500 Days of Summer Not Enough

     One week ago today, the movie 500 Days of Summer was released on DVD.  It stars Joseph Gordon-Levitt (3rd Rock From the Sun) as Tom, a young man who believes in fate and love and all of those other gushy things.  Tom meets a girl named Summer (Zooey Deschanel, Elf, The Hitchhiker's Guide to the Galaxy) at work and decides that everything he has hoped for is coming true.  The movie chronicles the first five hundred days of Tom's life after he meets Summer, but not in a linear order.  One of the first things the narrator of the movie reveals, though, is that this is not a love story, and though I was skeptical when I heard those words, it is very true.

     It was a very artistic and well made movie.  The skips were not jarring.  They made sense to get the overall feel of the relationship and Tom's life.  The story was told in the order it would make the most sense.  The relationship that developed between Tom and Summer was realistic.  Tom was wracked with indecision and doubt before he got with her.  Then, Summer said she wasn't looking for a relationship,  but she, like many other women in the world, meant she wasn't looking for a relationship with him.  It is a familiar plot, but rarely seen on the movie screen in this manner.  I refuse to spoil the ending, but Summer and Tom as a couple are over long before that 500th day.
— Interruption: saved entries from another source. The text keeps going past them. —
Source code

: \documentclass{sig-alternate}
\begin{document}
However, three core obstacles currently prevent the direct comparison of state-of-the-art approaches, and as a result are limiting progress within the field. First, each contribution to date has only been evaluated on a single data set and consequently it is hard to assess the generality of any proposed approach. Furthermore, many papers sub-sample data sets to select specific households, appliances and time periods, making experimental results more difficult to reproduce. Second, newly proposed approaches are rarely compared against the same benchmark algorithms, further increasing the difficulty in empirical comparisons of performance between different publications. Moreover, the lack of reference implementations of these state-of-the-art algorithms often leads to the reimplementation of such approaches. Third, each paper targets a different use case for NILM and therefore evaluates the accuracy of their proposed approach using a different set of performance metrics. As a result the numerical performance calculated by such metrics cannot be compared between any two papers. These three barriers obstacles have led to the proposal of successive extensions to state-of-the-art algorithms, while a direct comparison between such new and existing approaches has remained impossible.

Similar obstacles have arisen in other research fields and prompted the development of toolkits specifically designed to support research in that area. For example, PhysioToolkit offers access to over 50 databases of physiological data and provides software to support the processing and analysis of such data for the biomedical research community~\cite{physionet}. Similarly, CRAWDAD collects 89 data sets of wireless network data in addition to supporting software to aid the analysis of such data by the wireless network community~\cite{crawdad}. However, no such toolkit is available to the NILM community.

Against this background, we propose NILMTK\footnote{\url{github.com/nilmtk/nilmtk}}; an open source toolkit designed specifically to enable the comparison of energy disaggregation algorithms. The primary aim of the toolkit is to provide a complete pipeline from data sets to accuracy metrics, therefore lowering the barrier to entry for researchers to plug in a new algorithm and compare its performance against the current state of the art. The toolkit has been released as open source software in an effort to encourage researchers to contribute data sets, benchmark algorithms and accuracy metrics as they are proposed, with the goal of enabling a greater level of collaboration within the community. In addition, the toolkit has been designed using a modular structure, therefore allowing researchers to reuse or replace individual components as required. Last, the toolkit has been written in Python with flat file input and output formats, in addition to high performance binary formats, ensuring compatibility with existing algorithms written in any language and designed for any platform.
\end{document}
     The tone of the movie was very storybook for a large part, sort of like the television show Pushing Daisies, though not to that extreme.  The music fit perfectly, and Gordon-Levitt and Deschanel both did outstanding jobs.  Between the casting, tone, direction, and everything else, I have only praise for this film.  I only wish it were a little longer than its ninety minute run time so I could see what happened after the 500th day, but then that would spoil the part of the story that was important.  This movie set out to tell a very specific set of events in Tom's life to get him from one place to another, and it did that, without falling into stereotypes or destroying notions of love and destiny.  A charming and heartbreaking tale told beautifully.